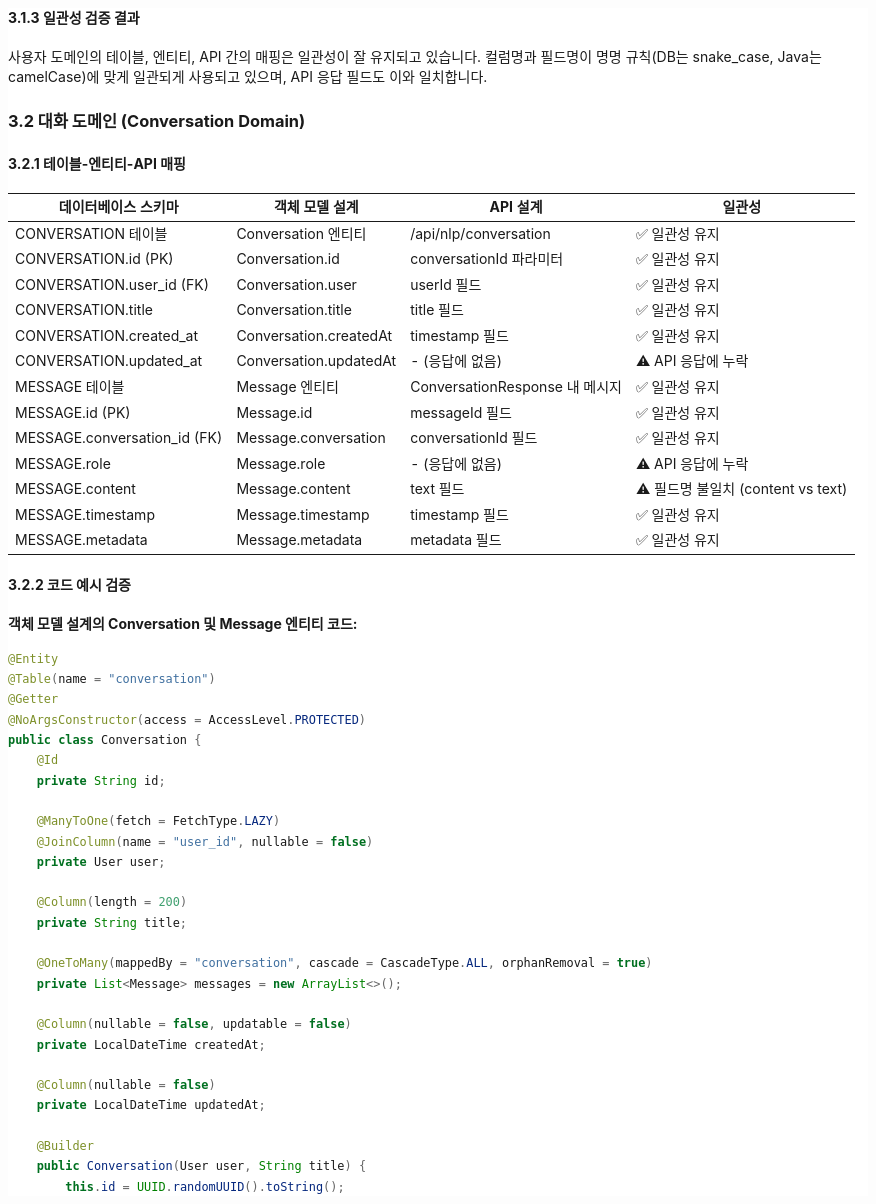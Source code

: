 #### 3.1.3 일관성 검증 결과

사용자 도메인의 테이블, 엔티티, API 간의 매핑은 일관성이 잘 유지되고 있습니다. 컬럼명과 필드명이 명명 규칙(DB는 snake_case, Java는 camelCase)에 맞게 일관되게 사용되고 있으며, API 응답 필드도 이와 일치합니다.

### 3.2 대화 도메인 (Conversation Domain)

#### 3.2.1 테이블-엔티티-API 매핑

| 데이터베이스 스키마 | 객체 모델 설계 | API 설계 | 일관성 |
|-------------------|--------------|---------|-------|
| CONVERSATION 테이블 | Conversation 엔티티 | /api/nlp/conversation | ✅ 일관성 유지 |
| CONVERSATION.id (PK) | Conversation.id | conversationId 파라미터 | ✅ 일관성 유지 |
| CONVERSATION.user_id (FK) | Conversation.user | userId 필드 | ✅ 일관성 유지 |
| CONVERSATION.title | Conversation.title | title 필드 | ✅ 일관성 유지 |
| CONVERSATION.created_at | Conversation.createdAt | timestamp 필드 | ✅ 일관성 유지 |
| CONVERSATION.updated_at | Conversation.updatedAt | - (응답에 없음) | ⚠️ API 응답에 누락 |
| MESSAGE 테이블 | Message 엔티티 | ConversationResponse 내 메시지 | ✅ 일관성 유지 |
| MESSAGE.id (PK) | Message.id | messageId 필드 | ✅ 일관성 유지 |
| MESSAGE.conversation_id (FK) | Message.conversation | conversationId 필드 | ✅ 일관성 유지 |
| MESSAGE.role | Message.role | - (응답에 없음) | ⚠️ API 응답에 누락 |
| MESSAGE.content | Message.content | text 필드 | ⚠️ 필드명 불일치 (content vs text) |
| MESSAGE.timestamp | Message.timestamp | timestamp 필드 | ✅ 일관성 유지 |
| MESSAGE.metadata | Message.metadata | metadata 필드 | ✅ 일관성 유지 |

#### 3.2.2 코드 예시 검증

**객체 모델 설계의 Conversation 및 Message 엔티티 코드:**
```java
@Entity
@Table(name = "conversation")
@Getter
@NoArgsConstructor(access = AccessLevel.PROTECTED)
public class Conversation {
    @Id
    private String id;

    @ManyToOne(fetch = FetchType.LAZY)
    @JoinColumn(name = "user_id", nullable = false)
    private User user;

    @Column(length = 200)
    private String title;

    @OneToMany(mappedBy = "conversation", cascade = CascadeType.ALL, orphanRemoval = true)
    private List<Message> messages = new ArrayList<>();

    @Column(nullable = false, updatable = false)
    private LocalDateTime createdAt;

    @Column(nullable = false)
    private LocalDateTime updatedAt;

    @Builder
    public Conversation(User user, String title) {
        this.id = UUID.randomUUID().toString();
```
...
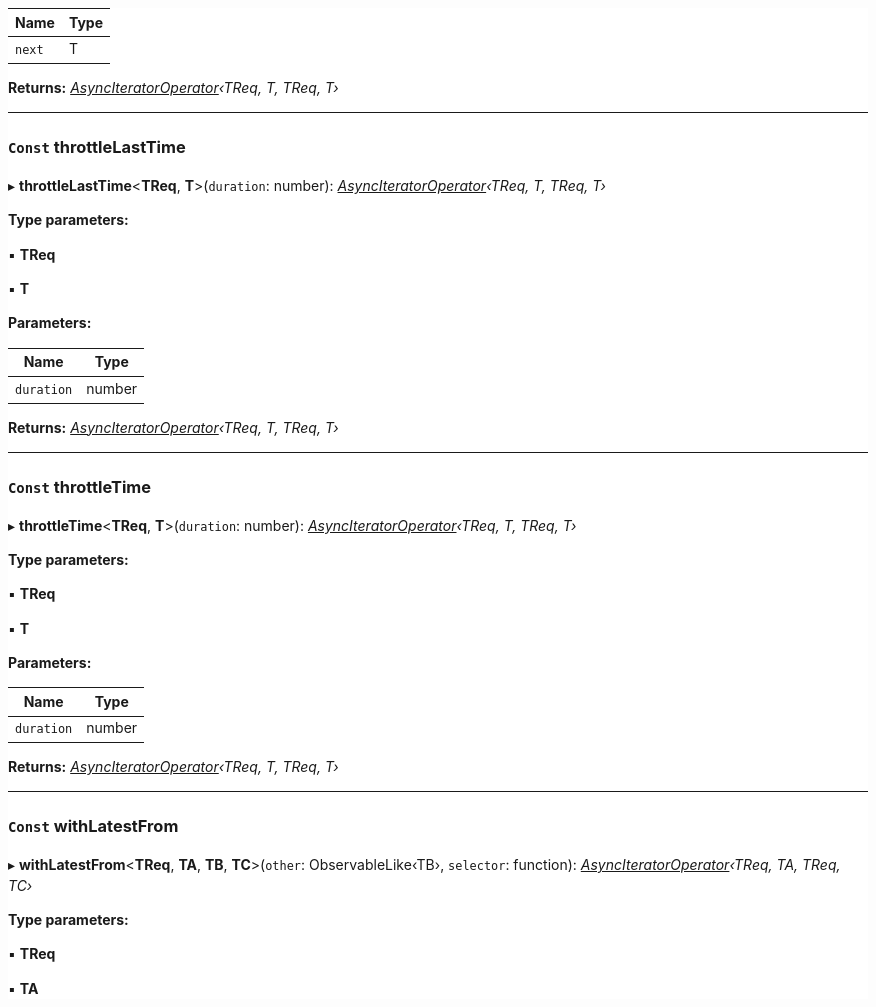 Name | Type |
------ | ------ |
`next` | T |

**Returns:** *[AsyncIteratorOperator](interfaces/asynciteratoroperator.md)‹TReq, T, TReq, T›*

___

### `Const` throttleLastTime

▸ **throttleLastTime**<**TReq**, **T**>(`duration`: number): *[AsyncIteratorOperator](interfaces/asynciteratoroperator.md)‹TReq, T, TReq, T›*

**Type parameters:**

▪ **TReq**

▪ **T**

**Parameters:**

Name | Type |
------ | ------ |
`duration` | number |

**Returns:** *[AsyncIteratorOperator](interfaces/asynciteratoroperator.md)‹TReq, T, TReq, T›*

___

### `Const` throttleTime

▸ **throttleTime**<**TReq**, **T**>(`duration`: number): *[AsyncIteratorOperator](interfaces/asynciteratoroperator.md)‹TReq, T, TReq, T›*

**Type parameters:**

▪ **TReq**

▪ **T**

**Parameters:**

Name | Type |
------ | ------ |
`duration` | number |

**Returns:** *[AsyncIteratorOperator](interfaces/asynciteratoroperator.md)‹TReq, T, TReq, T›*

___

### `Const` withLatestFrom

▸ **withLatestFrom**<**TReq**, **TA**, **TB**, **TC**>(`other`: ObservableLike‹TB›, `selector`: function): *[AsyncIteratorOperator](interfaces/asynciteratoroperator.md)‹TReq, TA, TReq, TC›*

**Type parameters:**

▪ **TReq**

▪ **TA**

:: AIM OF THE EXERCISE ::
Check each line of the listing above for the string "throttleLastTime" and return those that contain it.

:: FINISHED TASK ::
### `Const` throttleLastTime
▸ **throttleLastTime**<**TReq**, **T**>(`duration`: number): *[AsyncIteratorOperator](interfaces/asynciteratoroperator.md)‹TReq, T, TReq, T›*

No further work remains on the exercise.